One featured speaker on the topic was Candace Thille, Director of Learning Technology and Engineering at Amazon.com, LLC., and a Penn GSE graduate, who has spent her career working with technology, faculty, and students at Carnegie Mellon, Stanford, and now at Amazon. For many years, she has argued that institutions need to be familiar with the algorithms underlying adaptive learning technologies and if vendors will not disclose them, institutions should either develop their own or find another provider. I fully agree with Candace’s rationale. Clearly, Stanford, Carnegie Mellon, and Amazon have the staff and financial resources to develop learning algorithms internally. However, smaller colleges and universities are going to be dependent on outside providers, and negotiating an open review of how an algorithm works may not be possible for all.

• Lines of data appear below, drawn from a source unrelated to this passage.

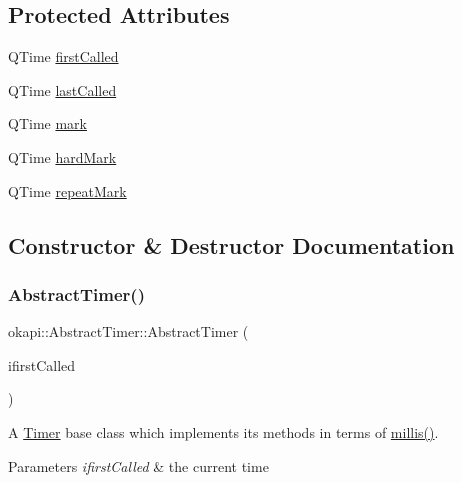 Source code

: \subsection*{Protected Attributes}
\begin{DoxyCompactItemize}
\item 
Q\+Time \mbox{\hyperlink{classokapi_1_1AbstractTimer_ace6c48ceaa4736cca3d34345fc8a9f5b}{first\+Called}}
\item 
Q\+Time \mbox{\hyperlink{classokapi_1_1AbstractTimer_aaac21f537a3729ac5d73bf13792b2e8a}{last\+Called}}
\item 
Q\+Time \mbox{\hyperlink{classokapi_1_1AbstractTimer_ab33f65dd0d151c890307a86449eb74fc}{mark}}
\item 
Q\+Time \mbox{\hyperlink{classokapi_1_1AbstractTimer_a306968ddbbae48420a16ac42de9bca1f}{hard\+Mark}}
\item 
Q\+Time \mbox{\hyperlink{classokapi_1_1AbstractTimer_ae3d1fd628749051d0b90b066bccd4e2b}{repeat\+Mark}}
\end{DoxyCompactItemize}


\subsection{Constructor \& Destructor Documentation}
\mbox{\label{classokapi_1_1AbstractTimer_aec03f7e11e25f300ec1fd44aaff3596f}} 
\subsubsection{\texorpdfstring{AbstractTimer()}{AbstractTimer()}}
{\footnotesize\ttfamily okapi\+::\+Abstract\+Timer\+::\+Abstract\+Timer (\begin{DoxyParamCaption}\item[{Q\+Time}]{ifirst\+Called }\end{DoxyParamCaption})\hspace{0.3cm}{\ttfamily [explicit]}}

A \mbox{\hyperlink{classokapi_1_1Timer}{Timer}} base class which implements its methods in terms of \mbox{\hyperlink{classokapi_1_1AbstractTimer_a6871e119f74d8b6a8c928244e837e762}{millis()}}.


\begin{DoxyParams}{Parameters}
{\em ifirst\+Called} & the current time \\
\hline
\end{DoxyParams}
\mbox{\label{classokapi_1_1AbstractTimer_a720f854545bab2158135149174758736}}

Over time, it’s likely that only a few adaptive learning software packages will prevail. Hopefully, software vendors not controlled by very large universities or companies will choose to share how their algorithms work. We’ve learned enough about how people learn to know that not everyone learns the same way. Beyond the seven learning styles (visual, aural, verbal, physical, logical, social, and solitary) with which many educators are familiar, modern technologies are enabling researchers to determine there may be more. In fact, one recent book by David Schwartz, Jessica Tsang, and Kristen Blair, The ABCs of How We Learn, identifies 26 unique learning styles. As datasets of learners’ activities increase and algorithms improve their abilities to discern different styles, this higher number will likely increase.
Sophisticated software increases the potential to tease out the most effective way to help each person learn. The weakness of today’s educational system is that we often teach to the average, excluding learners on the upper and lower edges. A learner who conforms survives, while non-conformers don’t. As colleges, universities, and corporations develop and refine stronger adaptive learning algorithms, I hope they avoid the bias toward conformity.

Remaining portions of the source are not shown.